Requirement:
Transcribe exactly the lines that fall between the one holding "Table Append Option" and the one holding "Below is an", inclusive, from the entries below.

Records shown:
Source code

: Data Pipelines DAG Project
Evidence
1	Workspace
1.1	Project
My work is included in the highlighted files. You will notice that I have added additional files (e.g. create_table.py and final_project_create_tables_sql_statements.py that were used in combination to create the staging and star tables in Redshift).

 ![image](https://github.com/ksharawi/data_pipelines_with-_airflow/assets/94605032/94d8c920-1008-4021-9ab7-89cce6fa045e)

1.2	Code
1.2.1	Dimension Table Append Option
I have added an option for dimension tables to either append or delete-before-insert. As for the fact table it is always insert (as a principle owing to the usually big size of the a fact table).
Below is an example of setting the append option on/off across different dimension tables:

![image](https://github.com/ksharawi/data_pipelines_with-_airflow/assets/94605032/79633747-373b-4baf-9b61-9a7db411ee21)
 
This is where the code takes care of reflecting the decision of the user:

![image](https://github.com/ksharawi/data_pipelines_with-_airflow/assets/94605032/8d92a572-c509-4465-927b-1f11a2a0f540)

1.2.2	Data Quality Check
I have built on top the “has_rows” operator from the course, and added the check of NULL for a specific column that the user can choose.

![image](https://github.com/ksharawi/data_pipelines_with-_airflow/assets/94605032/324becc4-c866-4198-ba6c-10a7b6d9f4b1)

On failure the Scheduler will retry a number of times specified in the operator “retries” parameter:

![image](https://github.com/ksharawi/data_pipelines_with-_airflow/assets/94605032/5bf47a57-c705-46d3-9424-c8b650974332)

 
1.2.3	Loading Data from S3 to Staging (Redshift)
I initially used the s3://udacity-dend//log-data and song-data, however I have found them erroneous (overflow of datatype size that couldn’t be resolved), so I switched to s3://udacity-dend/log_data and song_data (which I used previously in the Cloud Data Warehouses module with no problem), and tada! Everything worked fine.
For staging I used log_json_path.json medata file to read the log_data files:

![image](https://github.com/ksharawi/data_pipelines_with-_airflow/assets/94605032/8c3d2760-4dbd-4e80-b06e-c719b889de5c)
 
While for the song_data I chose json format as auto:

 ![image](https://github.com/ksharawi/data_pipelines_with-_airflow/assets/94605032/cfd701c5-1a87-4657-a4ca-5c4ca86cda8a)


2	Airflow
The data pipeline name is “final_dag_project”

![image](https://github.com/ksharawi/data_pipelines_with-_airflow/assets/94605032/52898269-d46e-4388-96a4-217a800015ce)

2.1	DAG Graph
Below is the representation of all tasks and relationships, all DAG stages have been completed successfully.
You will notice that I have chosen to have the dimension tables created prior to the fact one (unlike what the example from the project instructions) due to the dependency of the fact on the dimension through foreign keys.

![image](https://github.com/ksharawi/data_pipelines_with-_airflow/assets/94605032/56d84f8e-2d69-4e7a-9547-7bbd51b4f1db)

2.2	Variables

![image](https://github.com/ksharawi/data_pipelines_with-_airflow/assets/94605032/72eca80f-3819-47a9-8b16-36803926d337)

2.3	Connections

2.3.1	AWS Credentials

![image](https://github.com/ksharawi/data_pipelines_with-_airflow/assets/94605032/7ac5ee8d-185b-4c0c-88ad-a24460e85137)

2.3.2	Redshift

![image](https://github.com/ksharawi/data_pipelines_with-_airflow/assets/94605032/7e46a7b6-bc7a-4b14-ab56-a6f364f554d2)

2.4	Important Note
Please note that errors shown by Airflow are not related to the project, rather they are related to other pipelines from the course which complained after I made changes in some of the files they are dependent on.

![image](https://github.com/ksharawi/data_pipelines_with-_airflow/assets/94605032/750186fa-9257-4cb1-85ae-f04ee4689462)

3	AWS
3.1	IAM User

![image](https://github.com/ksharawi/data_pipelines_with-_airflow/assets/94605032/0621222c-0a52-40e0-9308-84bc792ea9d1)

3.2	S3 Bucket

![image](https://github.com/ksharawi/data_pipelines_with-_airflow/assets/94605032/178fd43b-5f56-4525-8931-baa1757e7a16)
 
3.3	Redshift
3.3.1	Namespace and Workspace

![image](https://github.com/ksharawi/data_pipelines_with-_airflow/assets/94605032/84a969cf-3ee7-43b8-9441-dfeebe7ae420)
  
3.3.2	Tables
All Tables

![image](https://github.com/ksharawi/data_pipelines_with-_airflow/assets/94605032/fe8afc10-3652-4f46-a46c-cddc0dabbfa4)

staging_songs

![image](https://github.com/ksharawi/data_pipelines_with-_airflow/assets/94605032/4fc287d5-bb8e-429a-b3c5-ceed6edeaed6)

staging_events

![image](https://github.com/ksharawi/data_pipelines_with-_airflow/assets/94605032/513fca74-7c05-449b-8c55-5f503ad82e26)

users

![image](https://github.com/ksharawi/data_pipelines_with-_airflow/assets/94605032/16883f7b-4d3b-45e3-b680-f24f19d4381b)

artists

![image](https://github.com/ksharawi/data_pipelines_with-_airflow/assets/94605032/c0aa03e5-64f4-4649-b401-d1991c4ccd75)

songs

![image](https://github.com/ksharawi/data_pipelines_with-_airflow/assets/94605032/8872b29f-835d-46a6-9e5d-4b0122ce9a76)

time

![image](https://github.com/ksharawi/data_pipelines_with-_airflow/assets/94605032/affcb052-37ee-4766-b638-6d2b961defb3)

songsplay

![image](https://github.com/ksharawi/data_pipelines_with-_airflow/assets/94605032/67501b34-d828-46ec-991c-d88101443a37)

* * *

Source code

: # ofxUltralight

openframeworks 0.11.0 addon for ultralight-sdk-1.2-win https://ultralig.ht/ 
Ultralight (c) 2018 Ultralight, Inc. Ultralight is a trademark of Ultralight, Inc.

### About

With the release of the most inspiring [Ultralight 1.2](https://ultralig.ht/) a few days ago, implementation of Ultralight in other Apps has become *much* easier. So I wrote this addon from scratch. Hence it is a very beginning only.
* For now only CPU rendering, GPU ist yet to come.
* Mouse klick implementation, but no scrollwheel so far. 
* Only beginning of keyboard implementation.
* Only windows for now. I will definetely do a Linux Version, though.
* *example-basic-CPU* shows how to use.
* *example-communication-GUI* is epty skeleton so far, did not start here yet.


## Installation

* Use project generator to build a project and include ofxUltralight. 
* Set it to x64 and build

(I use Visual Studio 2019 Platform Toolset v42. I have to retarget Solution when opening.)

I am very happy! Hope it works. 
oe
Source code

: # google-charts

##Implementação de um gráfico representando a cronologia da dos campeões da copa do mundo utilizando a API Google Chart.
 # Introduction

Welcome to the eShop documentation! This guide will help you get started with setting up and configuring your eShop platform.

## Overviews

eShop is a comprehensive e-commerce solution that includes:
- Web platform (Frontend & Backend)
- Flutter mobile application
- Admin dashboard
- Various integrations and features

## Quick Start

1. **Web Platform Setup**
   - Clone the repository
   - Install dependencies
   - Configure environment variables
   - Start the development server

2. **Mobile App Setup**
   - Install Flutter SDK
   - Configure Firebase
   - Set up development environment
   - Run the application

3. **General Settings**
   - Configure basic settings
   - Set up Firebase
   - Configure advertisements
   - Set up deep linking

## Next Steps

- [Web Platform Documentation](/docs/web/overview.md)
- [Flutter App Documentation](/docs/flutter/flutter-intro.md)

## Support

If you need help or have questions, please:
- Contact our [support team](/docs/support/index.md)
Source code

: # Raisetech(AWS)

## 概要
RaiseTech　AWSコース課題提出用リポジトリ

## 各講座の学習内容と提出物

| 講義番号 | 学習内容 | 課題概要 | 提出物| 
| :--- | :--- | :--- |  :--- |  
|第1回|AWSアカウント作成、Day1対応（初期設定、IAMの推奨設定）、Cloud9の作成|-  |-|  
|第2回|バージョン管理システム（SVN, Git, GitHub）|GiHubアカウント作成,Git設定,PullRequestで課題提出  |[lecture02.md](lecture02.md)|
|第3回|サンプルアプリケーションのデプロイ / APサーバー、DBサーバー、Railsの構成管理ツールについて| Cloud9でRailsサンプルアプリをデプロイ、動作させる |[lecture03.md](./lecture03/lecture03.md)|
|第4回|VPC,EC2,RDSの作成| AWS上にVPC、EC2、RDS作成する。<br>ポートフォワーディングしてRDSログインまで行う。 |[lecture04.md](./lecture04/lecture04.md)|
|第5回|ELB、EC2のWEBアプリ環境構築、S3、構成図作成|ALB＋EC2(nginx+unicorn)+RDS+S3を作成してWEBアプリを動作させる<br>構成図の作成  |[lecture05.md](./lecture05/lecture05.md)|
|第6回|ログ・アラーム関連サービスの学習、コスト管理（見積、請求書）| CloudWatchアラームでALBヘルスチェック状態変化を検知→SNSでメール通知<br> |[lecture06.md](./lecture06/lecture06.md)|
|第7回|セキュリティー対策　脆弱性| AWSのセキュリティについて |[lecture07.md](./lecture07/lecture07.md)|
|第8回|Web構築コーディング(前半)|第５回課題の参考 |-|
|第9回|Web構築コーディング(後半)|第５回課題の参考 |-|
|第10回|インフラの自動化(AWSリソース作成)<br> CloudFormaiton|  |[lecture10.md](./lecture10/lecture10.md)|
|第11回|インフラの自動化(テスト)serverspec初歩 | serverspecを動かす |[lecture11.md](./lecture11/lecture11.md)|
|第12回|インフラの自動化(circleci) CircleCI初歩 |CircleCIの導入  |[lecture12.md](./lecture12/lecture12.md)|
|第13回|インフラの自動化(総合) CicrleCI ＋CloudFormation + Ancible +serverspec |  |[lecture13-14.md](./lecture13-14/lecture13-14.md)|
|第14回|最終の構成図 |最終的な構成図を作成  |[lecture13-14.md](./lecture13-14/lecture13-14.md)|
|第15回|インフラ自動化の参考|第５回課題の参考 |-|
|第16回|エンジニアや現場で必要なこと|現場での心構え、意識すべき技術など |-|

Answer to the problem:
1.2.1	Dimension Table Append Option
I have added an option for dimension tables to either append or delete-before-insert. As for the fact table it is always insert (as a principle owing to the usually big size of the a fact table).
Below is an example of setting the append option on/off across different dimension tables:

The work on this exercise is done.